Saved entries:
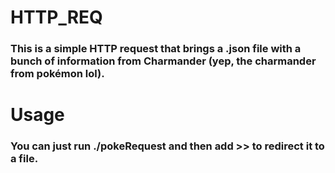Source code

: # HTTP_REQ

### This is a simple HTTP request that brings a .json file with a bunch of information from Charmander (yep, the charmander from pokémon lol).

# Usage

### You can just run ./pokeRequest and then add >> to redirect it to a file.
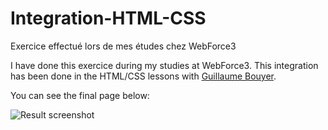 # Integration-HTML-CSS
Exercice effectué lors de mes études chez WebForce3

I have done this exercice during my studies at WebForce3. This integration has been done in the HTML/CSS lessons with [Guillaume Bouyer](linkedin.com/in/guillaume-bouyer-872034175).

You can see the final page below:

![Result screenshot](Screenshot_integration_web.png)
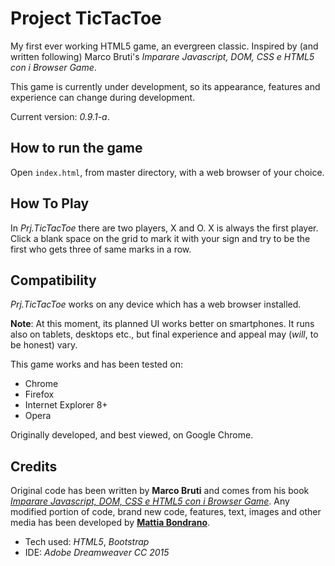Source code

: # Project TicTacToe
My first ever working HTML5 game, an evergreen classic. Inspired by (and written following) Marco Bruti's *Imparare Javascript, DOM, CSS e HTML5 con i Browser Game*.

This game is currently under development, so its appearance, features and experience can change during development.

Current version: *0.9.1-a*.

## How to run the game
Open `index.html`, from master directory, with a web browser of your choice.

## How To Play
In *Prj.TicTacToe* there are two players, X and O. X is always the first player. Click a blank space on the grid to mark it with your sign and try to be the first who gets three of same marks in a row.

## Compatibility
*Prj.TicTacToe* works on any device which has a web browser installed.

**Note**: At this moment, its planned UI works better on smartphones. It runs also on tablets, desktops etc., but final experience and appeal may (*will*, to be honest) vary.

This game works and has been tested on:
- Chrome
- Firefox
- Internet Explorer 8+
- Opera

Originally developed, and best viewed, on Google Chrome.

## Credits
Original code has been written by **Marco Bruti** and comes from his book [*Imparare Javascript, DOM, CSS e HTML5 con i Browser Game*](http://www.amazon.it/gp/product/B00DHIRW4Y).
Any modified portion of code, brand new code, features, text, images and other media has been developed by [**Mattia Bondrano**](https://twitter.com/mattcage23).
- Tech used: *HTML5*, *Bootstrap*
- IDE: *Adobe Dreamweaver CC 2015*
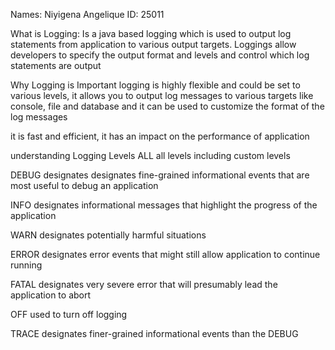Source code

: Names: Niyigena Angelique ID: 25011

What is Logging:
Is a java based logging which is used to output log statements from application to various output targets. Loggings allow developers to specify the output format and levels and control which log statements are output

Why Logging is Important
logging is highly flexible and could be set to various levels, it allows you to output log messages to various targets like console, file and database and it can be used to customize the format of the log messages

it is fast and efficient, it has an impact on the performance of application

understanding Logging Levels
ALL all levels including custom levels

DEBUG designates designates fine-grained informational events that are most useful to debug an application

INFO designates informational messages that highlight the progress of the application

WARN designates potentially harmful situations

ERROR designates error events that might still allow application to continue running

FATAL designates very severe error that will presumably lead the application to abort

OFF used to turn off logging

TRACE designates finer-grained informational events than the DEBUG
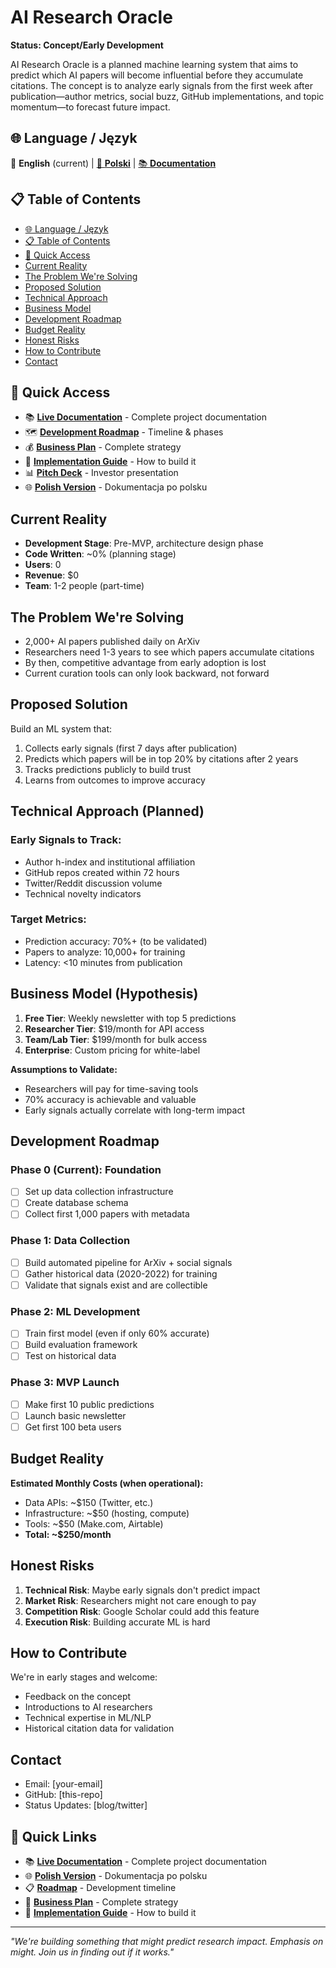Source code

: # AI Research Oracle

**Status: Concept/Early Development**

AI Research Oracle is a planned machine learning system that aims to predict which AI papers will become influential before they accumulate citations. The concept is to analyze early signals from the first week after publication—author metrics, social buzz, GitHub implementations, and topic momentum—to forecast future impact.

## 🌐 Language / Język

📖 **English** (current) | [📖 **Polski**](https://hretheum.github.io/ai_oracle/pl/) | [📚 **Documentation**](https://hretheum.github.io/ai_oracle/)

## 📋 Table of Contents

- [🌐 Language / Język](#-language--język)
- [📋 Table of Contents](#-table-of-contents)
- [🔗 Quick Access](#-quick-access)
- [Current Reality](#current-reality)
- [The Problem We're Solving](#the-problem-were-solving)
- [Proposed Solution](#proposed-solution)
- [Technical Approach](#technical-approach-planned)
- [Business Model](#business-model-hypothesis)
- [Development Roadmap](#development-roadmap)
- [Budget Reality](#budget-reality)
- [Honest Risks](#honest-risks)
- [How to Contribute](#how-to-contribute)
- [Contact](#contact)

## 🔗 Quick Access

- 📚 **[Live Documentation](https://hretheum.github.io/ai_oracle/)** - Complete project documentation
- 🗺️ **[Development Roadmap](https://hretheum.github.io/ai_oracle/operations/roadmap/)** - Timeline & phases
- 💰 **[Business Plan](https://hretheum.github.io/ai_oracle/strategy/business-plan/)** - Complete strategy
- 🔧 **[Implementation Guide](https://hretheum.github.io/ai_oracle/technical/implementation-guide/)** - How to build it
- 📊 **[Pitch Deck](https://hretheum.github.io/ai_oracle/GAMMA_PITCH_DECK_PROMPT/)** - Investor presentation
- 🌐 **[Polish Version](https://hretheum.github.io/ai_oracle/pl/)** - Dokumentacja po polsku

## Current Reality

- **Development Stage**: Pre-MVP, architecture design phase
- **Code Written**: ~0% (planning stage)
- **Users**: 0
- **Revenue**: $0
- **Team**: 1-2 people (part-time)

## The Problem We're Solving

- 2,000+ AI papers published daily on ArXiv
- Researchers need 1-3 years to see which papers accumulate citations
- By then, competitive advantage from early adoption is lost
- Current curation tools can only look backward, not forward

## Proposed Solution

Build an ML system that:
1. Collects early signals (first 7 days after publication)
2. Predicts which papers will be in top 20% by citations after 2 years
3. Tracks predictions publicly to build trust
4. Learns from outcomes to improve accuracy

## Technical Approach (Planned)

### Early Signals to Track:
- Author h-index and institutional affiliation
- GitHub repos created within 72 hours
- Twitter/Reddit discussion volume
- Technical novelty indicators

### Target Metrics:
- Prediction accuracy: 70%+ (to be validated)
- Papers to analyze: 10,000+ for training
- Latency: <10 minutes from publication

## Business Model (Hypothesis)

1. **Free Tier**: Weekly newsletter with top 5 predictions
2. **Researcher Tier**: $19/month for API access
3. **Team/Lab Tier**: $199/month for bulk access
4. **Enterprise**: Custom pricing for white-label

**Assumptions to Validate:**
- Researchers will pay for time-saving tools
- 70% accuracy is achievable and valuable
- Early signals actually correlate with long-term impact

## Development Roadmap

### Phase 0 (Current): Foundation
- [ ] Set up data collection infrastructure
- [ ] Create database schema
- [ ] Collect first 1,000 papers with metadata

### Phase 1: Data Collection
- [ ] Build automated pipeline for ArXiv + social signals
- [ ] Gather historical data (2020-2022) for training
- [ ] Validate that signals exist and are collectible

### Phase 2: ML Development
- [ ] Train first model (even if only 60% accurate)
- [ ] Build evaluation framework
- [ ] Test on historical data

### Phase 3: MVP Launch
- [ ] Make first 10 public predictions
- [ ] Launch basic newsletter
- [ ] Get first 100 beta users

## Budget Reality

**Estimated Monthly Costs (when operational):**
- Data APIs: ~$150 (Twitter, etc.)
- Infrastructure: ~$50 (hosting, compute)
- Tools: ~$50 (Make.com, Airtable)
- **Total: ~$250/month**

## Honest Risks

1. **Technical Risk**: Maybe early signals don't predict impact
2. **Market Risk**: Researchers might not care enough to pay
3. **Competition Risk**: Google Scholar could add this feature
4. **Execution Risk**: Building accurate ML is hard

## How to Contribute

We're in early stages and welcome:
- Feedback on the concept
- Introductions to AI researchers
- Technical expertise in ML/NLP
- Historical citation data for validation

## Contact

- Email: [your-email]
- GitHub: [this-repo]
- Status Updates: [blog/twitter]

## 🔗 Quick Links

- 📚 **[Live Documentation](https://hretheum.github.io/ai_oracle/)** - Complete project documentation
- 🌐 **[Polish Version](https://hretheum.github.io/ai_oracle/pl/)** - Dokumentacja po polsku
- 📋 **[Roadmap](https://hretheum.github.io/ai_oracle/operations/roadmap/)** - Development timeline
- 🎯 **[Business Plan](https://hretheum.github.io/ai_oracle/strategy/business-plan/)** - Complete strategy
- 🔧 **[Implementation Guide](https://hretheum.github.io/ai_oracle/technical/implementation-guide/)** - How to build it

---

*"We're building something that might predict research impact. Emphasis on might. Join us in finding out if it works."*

Assigned task: Report back each line of the entries that holds the string "only".

Result:
- Current curation tools can only look backward, not forward
- [ ] Train first model (even if only 60% accurate)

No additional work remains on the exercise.